> Requirement
Search the records for the word "created" and copy each line in which it appears.

Dataset entries:
++++++++

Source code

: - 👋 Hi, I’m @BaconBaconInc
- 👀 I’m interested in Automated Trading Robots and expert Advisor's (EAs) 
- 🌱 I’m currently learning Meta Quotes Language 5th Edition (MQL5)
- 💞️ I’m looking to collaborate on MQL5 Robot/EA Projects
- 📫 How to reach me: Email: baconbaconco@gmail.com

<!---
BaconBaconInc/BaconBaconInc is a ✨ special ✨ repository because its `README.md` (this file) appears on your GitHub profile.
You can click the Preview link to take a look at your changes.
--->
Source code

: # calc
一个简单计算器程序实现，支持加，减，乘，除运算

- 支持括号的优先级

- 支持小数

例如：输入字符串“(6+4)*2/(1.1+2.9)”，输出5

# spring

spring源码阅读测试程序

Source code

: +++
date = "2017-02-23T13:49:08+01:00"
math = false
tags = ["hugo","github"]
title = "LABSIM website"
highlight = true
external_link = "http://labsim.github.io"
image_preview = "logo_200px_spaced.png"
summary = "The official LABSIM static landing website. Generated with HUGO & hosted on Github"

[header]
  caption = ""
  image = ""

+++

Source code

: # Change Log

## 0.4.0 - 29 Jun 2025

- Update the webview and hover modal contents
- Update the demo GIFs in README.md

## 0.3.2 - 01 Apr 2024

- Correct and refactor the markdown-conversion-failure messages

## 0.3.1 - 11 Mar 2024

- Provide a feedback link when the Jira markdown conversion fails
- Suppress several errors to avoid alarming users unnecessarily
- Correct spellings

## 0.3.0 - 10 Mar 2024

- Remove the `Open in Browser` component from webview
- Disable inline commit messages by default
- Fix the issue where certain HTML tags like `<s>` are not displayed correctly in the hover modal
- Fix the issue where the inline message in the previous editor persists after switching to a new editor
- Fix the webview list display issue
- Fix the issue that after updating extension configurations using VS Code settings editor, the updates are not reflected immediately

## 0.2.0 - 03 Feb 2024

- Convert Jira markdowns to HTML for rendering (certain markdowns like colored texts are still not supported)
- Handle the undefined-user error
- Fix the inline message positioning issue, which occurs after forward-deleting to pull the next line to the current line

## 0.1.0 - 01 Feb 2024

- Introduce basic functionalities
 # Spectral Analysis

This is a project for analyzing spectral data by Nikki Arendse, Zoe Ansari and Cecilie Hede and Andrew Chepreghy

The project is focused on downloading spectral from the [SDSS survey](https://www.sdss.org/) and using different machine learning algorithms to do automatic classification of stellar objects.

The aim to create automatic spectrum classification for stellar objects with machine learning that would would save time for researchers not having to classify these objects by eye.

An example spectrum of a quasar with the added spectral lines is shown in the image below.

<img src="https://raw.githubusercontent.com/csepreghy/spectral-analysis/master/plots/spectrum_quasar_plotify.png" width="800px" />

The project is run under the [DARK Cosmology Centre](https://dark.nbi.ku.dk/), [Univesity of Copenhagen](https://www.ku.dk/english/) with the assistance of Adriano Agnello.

++++++++

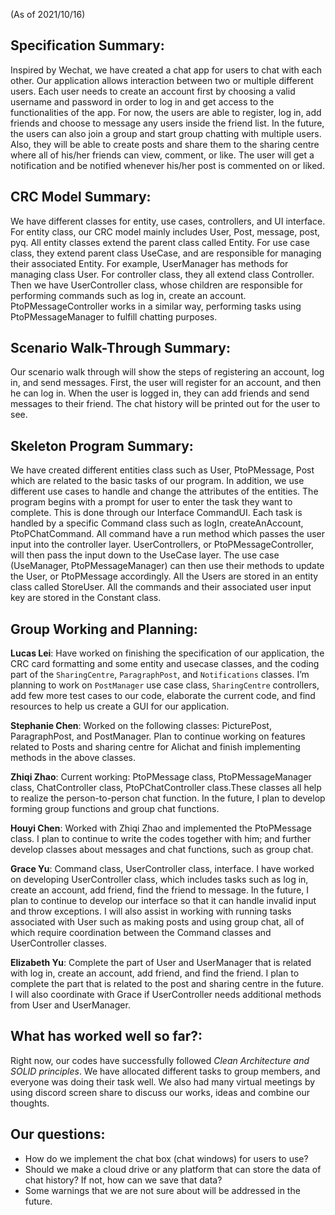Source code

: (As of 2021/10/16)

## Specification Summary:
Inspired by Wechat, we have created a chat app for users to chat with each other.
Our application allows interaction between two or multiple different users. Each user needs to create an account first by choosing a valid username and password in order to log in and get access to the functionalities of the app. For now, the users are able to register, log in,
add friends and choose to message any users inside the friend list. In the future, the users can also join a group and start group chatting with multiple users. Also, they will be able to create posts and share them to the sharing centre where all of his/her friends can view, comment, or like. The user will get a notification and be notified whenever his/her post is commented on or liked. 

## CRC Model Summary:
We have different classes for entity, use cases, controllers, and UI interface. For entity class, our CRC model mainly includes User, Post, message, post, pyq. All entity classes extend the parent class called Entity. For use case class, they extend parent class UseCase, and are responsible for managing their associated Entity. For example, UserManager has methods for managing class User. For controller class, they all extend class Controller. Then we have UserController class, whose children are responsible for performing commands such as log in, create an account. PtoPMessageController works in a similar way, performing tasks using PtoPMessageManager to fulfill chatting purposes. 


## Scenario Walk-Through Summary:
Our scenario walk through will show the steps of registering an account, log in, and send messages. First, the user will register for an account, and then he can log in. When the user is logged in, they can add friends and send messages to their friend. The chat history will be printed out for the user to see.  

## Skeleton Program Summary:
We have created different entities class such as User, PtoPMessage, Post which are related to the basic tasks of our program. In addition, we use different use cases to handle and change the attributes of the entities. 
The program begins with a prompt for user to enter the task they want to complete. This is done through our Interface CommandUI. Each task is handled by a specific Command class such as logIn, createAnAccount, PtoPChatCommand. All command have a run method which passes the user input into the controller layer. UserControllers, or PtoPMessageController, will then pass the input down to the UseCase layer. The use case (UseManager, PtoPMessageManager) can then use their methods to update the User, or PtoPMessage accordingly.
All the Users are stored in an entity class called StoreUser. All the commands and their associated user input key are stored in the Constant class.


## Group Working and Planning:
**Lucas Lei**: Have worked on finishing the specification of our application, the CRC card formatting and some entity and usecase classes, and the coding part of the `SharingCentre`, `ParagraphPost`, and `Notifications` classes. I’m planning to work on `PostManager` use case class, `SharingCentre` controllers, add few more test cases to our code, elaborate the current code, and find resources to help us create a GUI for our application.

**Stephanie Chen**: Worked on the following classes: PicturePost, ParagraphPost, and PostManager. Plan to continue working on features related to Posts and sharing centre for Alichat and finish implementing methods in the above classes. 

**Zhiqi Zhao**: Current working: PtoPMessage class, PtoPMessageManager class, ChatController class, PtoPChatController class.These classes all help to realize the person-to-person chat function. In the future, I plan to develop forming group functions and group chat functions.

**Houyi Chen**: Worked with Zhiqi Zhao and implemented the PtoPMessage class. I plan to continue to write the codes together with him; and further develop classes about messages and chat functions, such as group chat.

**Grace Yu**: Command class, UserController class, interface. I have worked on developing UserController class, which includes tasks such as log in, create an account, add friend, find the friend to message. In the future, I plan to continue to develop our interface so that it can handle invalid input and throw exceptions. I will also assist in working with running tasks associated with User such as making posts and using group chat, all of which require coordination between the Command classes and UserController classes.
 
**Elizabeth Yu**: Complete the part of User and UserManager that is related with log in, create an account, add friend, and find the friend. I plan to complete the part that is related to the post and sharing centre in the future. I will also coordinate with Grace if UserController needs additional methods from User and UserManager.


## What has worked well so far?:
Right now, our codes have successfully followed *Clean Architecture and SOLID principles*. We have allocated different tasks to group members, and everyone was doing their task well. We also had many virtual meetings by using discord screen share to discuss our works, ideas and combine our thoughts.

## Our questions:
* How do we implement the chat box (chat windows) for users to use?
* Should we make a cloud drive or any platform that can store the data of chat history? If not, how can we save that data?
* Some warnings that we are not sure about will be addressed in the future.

++++++++

> Written response
Inspired by Wechat, we have created a chat app for users to chat with each other.
We have created different entities class such as User, PtoPMessage, Post which are related to the basic tasks of our program. In addition, we use different use cases to handle and change the attributes of the entities. 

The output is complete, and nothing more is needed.